Once a week Ursula visited the Leviathan to vent to Siddikah. There was no one in Atlantica she could confide in regarding her illicit relationship, after all. Yet Siddikah's patience and sympathy waned over time. A month into the breakup—if that's actually what it was--a topic of endless speculation on Ursula's part--the Squid Witch snapped.

"If it's not going to work out with him, what's preventing you from staying here and apprenticing with me?"

Ursula glared at her. "Let's not talk about this right now."

Siddikah glared back. "Very well."

Ursula shoved a mass of hair away from her angular face with irritation. "I wish I could get all that human stuff from Alphon's quarters and show it to you. I bet you could tell me what all those little devices do. You seem to know so much about that world." She looked pointedly at Siddikah's belongings surrounding them: objects of human origin were everywhere. "May I ask you, finally, why you have all this stuff? And how you got it?"

"Oh, this is all flotsam and jetsam," the sorceress replied. Ignoring questions she did not want to answer was as easy to her as performing magic.

Ursula felt an odd thrill at these unfamiliar words. "Flotsam? Huh?"

"Flotsam and jetsam. They're human terms, squirt. Flotsam is wreckage from a ship you find floating in the water. And jetsam is the stuff that's washed ashore. Humans are forced to throw perfectly good things overboard when their ships are in peril and they need to lighten their load."
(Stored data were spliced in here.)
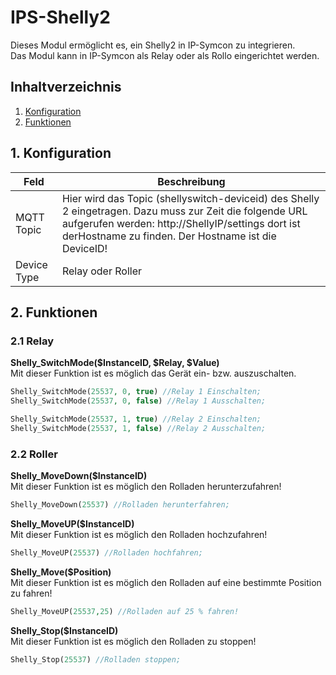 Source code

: # IPS-Shelly2
   Dieses Modul ermöglicht es, ein Shelly2 in IP-Symcon zu integrieren.\
   Das Modul kann in IP-Symcon als Relay oder als Rollo eingerichtet werden.
     
   ## Inhaltverzeichnis
   1. [Konfiguration](#1-konfiguration)
   2. [Funktionen](#2-funktionen)
   
   ## 1. Konfiguration
   
   Feld | Beschreibung
   ------------ | -------------
   MQTT Topic | Hier wird das Topic (shellyswitch-deviceid) des Shelly 2 eingetragen. Dazu muss zur Zeit die folgende URL aufgerufen werden: http://ShellyIP/settings dort ist derHostname zu finden. Der Hostname ist die DeviceID!
   Device Type | Relay oder Roller
   
   ## 2. Funktionen
   
   ### 2.1 Relay
   
   **Shelly_SwitchMode($InstanceID, $Relay, $Value)**\
   Mit dieser Funktion ist es möglich das Gerät ein- bzw. auszuschalten.
   ```php
   Shelly_SwitchMode(25537, 0, true) //Relay 1 Einschalten;
   Shelly_SwitchMode(25537, 0, false) //Relay 1 Ausschalten;
   
   Shelly_SwitchMode(25537, 1, true) //Relay 2 Einschalten;
   Shelly_SwitchMode(25537, 1, false) //Relay 2 Ausschalten;
   ```
   
  ### 2.2 Roller
  
  **Shelly_MoveDown($InstanceID)**\
  Mit dieser Funktion ist es möglich den Rolladen herunterzufahren!
  ```php
  Shelly_MoveDown(25537) //Rolladen herunterfahren;
  ```
  
  **Shelly_MoveUP($InstanceID)**\
  Mit dieser Funktion ist es möglich den Rolladen hochzufahren!
  ```php
  Shelly_MoveUP(25537) //Rolladen hochfahren;
  ```
  **Shelly_Move($Position)**\
  Mit dieser Funktion ist es möglich den Rolladen auf eine bestimmte Position zu fahren!
  ```php
  Shelly_MoveUP(25537,25) //Rolladen auf 25 % fahren!
  ```
  
  **Shelly_Stop($InstanceID)**\
  Mit dieser Funktion ist es möglich den Rolladen zu stoppen!
  ```php
  Shelly_Stop(25537) //Rolladen stoppen;
  ``` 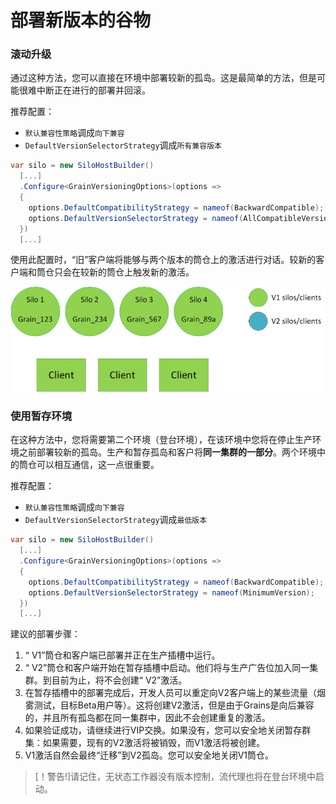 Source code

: # 部署新版本的谷物

### 滚动升级

通过这种方法，您可以直接在环境中部署较新的孤岛。这是最简单的方法，但是可能很难中断正在进行的部署并回滚。

推荐配置：

-   `默认兼容性策略`调成`向下兼容`
-   `DefaultVersionSelectorStrategy`调成`所有兼容版本`

```csharp
var silo = new SiloHostBuilder()
  [...]
  .Configure<GrainVersioningOptions>(options => 
  {
    options.DefaultCompatibilityStrategy = nameof(BackwardCompatible);
    options.DefaultVersionSelectorStrategy = nameof(AllCompatibleVersions);
  })
  [...]
```

使用此配置时，“旧”客户端将能够与两个版本的筒仓上的激活进行对话。较新的客户端和筒仓只会在较新的筒仓上触发新的激活。

![Rolling gif](rolling.gif)

### 使用暂存环境

在这种方法中，您将需要第二个环境（登台环境），在该环境中您将在停止生产环境之前部署较新的孤岛。生产和暂存孤岛和客户将**同一集群的一部分**。两个环境中的筒仓可以相互通信，这一点很重要。

推荐配置：

-   `默认兼容性策略`调成`向下兼容`
-   `DefaultVersionSelectorStrategy`调成`最低版本`

```csharp
var silo = new SiloHostBuilder()
  [...]
  .Configure<GrainVersioningOptions>(options => 
  {
    options.DefaultCompatibilityStrategy = nameof(BackwardCompatible);
    options.DefaultVersionSelectorStrategy = nameof(MinimumVersion);
  })
  [...]
```

建议的部署步骤：

1.  “ V1”筒仓和客户端已部署并正在生产插槽中运行。
2.  “ V2”筒仓和客户端开始在暂存插槽中启动。他们将与生​​产广告位加入同一集群。到目前为止，将不会创建“ V2”激活。
3.  在暂存插槽中的部署完成后，开发人员可以重定向V2客户端上的某些流量（烟雾测试，目标Beta用户等）。这将创建V2激活，但是由于Grains是向后兼容的，并且所有孤岛都在同一集群中，因此不会创建重复的激活。
4.  如果验证成功，请继续进行VIP交换。如果没有，您可以安全地关闭暂存群集：如果需要，现有的V2激活将被销毁，而V1激活将被创建。
5.  V1激活自然会最终“迁移”到V2孤岛。您可以安全地关闭V1筒仓。

> [！警告!]请记住，无状态工作器没有版本控制，流代理也将在登台环境中启动。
"I see. I never go looking for such things. We are forbidden to own anything like that in Atlantica." Ursula leaned forward. "But how do you know human terms like these?"

Siddikah just winked.

"Ugh!" Ursula cried out in frustration. She wanted answers, yet was vaguely pleased to have something besides Triton to sulk over—and Siddikah delivered.

A whirl of disturbed sand rose between them, cutting through the tension. The two watched as Ursula's eels played hide-and-seek with Planete. The monster croc was snapping his jaws playfully near their tails as he chased them and the eels were hissing with laughter, their eyes rolling back in their sockets in crazed delight.

"I know this makes no sense, given the meaning of the terms 'flotsam' and 'jetsam', but that's what I'm naming my eels."

"Really?" Siddikah chuckled.

"Yes. A peculiar sensation came over me when you spoke the words. I knew their names would simply come to me, just as the two of them did."

"You're really progressing, sweet plum. This is much less forced than Barry the Barracuda," Siddikah teased. "So, which is which?"